Por Alberto Aguirre
Acaba de cumplirse un mes de que el Departamento de Estado de los Estados Unidos retirara su visa a la gobernadora de Baja California, Marina del Pilar Ávila, y a su esposo, Carlos Torres Torres. La lejanía entre ambos no impidió que la mandataria morenista resultara lastimada políticamente hablando por las intrigas.
La última aparición pública de la pareja ocurrió en septiembre del año pasado. Y aunque Torres cumplió intensivamente como responsable de los programas de reconstrucción de los centros históricos de Mexicali y Tijuana cumplió con la recomendación de los asesores de la gobernadora, para no cruzar agendas. Del “gran apoyo” que el exdirigente panista significó para la exalcaldesa –contrajeron matrimonio en septiembre del 2019— a borrarlo del entorno institucional, bastaron apenas unas semanas.

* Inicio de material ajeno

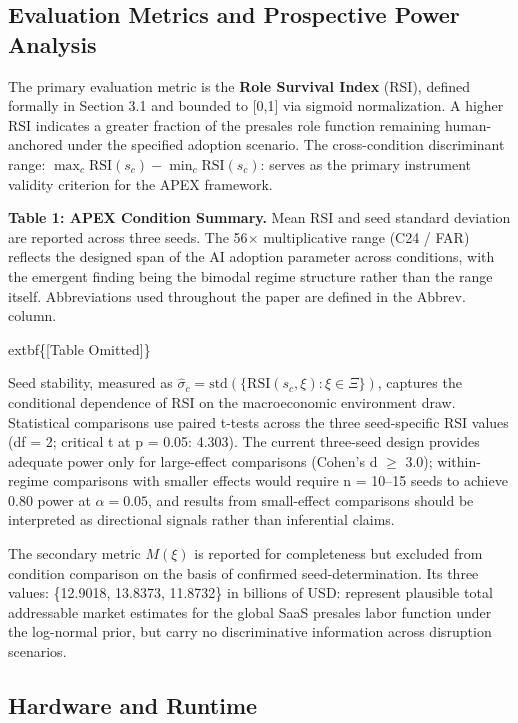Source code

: \documentclass[10pt, conference]{IEEEtran}
\begin{document}
\subsection{Evaluation Metrics and Prospective Power Analysis}

\label{sec:evaluation_metrics_and_prospective_power}

The primary evaluation metric is the \textbf{Role Survival Index} (RSI), defined formally in Section 3.1 and bounded to [0,1] via sigmoid normalization. A higher RSI indicates a greater fraction of the presales role function remaining human-anchored under the specified adoption scenario. The cross-condition discriminant range: $\max_c \text{RSI}(s_c) - \min_c \text{RSI}(s_c)$: serves as the primary instrument validity criterion for the APEX framework.

\textbf{Table 1: APEX Condition Summary.} Mean RSI and seed standard deviation are reported across three seeds. The 56$\times$ multiplicative range (C24 / FAR) reflects the designed span of the AI adoption parameter across conditions, with the emergent finding being the bimodal regime structure rather than the range itself. Abbreviations used throughout the paper are defined in the Abbrev. column.

	extbf\{[Table Omitted]\}

Seed stability, measured as $\hat{\sigma}_c = \text{std}(\{\text{RSI}(s_c, \xi) : \xi \in \Xi\})$, captures the conditional dependence of RSI on the macroeconomic environment draw. Statistical comparisons use paired t-tests across the three seed-specific RSI values (df = 2; critical t at p = 0.05: 4.303). The current three-seed design provides adequate power only for large-effect comparisons (Cohen's d $\geq$ 3.0); within-regime comparisons with smaller effects would require n = 10--15 seeds to achieve 0.80 power at $\alpha = 0.05$, and results from small-effect comparisons should be interpreted as directional signals rather than inferential claims.

The secondary metric $M(\xi)$ is reported for completeness but excluded from condition comparison on the basis of confirmed seed-determination. Its three values: \{12.9018, 13.8373, 11.8732\} in billions of USD: represent plausible total addressable market estimates for the global SaaS presales labor function under the log-normal prior, but carry no discriminative information across disruption scenarios.

\subsection{Hardware and Runtime}
\end{document}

Había razones de imagen: aunque fuera “honorífico” y sin goce de sueldo, el coordinador de programas especiales se convirtió en una especie de vicegobernador —al principio con la connivencia de su esposa— que restó autoridad a funcionarios municipales y estatales. Pero también había razones de fondo: la Federación había iniciado pesquisas (a finales del sexenio de Jaime Bonilla) sobre los Torres Ávila y su entorno.
Sin cargo, pero con poder, el esposo de la entonces alcaldesa se convirtió en el principal operador político en la capital bajacaliforniana: “En privado, decidía qué obras urbanas se priorizaban, filtraba nombres para contratos (…) y en público, él quería corregirle posturas, controlar la agenda. Gobernar en la sombra”.
Sostienen que Marina del Pilar no estaba al tanto de todas las gestiones, reuniones ni acuerdos que Carlos manejaba en las sombras, haciendo uso de su nombre, pero lo que sí supo —y asumió— fue que, si no cortaba con ese vínculo, el daño sería mayor.
Y poco a poco tomaron distancia. A diferencia de otros casos, Marina del Pilar no eligió el escándalo, optó el control de daños. Apostó por el distanciamiento contundente, pero sin aspavientos. En privado, colaboradores cercanos admiten que, desde su salida, el ambiente en el gobierno estatal cambió. Se eliminó la tensión, se estabilizaron las decisiones y se cerró el paso a operadores que habían ganado influencia por su cercanía con Torres.
“¿Y Carlos?” era una pregunta recurrente para la gobernadora, quien atendía una intensa agenda de reuniones y giras de supervisión sola, sin su esposo. ¿Siguen juntos? Nadie se ha atrevido a preguntarle. Y Marina no habla de su vida privada.
Los rumores corren, aunque no hay evidencia —al menos públicamente— de una ruptura, salvo el retiro “voluntario” de Torres de las funciones honoríficas “para atender a la familia”. Sus gestiones simbólicas, empero, sufrieron un vuelco dramático. “Ya no lo necesita”, suelta un funcionario estatal, con conocimiento directo de la situación. “Carlos era el personaje al inicio del sexenio, pero ahora es un problema que intentan manejar con discreción”.
Marina del Pilar ya no esconde su soledad. Como gobernadora, como mujer, como madre, ha decidido eximirse de culpas ajenas y deslindarse de una historia que pone en riesgo su futuro. Eligió seguir sin Carlos, no por conveniencia, sino por supervivencia política. Y más si su familia política es responsable de conductas indebidas.